Поля Елисейские. Книга памяти | страница 138



Начинал карьеру Вейдле очень скромно: статейка о лирике Ходасевича или «мозаика раннего Ренессанса». По наружности он походил на прибалтийского доцента; в минуты раздражения я называл его Генералом Пфулем. Раздражение могло возникнуть только по линии отвлеченных идей, ибо ни содержанием, ни формою своих выступлений Вейдле не давал повода к обидам и к вражде.

В своем влиянии Вейдле рос очень медленно и неуклонно. В какую бы область он ни заглядывал – религия, литература, живопись, политика, – он всюду видел первенство европейской цивилизации над остальными цивилизациями, действовавшими в истории. Это иногда возмущало, особенно если спор касался Индии времен Ганди. Но в общем он был прав.

Оживляла его, чрезвычайно неожиданно, тема любви. Лирика Тютчева с вечной, непреходящей памятью о прошлом, когда-то смертельно ранила Вейдле. В минуты волнения он начинал заикаться. И образ почтенного, гологолового, желтовато-лимфатического, веснушчатого доцента, рассказывающего, заикаясь, о старческой любви Тютчева, казался и смешным, и трагичным.

Вопреки европейской рассудительности и всем похвальным мыслям относительно религии и искусства, что-то в нем свидетельствовало о глубоком личном неблагополучии. Мне всегда казалось, что Вейдле самого главного, может быть, бессознательно недоговаривает.

Формально он сотрудничал вместе с Фондаминским, Федотовым и Степуном в «Новом граде», но был это человек совсем другого склада. «Безумие креста» для Вейдле отражалось только в искусстве. Федотов, отчасти бунтуя, все же принимал это «безумие» без оговорок.

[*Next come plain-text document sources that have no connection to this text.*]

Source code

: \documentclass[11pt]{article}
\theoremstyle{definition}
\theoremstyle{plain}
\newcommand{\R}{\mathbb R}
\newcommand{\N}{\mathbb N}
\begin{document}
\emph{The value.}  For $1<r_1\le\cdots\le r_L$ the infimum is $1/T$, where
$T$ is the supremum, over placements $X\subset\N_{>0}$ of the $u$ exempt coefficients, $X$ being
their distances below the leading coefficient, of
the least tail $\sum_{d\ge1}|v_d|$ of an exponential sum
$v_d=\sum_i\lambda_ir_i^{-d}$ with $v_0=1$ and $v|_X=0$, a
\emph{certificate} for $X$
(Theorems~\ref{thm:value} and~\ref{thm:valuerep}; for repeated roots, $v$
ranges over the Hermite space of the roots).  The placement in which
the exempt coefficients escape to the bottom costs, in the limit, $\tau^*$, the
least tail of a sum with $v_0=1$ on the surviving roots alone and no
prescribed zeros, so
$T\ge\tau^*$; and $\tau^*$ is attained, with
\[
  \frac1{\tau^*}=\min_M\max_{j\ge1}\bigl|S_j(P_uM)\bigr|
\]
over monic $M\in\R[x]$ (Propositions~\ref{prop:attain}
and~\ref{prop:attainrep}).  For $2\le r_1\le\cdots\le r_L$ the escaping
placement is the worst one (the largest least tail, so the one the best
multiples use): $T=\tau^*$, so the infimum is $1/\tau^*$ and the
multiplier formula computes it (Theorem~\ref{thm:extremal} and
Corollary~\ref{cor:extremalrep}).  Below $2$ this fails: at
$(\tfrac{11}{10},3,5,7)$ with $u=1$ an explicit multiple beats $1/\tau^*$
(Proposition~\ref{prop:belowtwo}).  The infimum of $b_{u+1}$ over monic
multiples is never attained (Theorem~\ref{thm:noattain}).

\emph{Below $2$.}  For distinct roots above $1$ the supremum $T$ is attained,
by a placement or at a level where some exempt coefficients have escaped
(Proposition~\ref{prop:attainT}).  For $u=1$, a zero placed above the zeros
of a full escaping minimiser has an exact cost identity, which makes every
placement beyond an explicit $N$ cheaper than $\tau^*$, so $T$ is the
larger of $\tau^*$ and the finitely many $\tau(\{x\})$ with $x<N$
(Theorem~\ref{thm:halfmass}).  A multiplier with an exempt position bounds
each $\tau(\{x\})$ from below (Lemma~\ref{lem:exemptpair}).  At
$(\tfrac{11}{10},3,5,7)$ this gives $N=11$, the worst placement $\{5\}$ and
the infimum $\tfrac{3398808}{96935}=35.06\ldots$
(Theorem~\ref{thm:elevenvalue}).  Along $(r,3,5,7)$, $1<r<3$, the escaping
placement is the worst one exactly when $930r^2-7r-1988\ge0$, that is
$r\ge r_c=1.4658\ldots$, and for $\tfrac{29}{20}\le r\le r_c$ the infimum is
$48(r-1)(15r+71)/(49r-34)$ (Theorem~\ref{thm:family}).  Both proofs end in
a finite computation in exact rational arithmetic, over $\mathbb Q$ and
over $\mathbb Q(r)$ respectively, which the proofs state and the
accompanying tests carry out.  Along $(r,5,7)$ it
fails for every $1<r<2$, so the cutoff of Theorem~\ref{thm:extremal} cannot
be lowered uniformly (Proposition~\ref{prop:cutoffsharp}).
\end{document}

В одном споре о культуре я сослался на индусских монахов и на древних христиан, не овладевших даже элементарной грамотой. Вейдле, криво усмехаясь, возразил:

– Вы сразу стреляете из пушек даже по воробьям.

Вот разговор о «воробьях» (архитектура, ноты, мозаика) без ссылки на самое главное мне тогда казался непонятным, смешным и даже вредным. А вместе с тем здесь секрет культуры: в самоограничении, дисциплине и классификации материала.

Прискорбно, что даже Герцен, проживший всю зрелую жизнь на Западе, все же ругал европейцев за мещанскую скупость, узкую методичность, за умеренность и расчетливость. В самом Герцене было много ямщичьего удальства, как, впрочем, и в жандармах, увозивших его на тройке в Пермь или Вятку.

Главное, чего эти великие европейцы, за исключением одного Тургенева, не могли простить западному миру, – это его мелочность. Скупость! Последовательная, сознательная, дающаяся только непрерывным усилием (как всякая добродетель).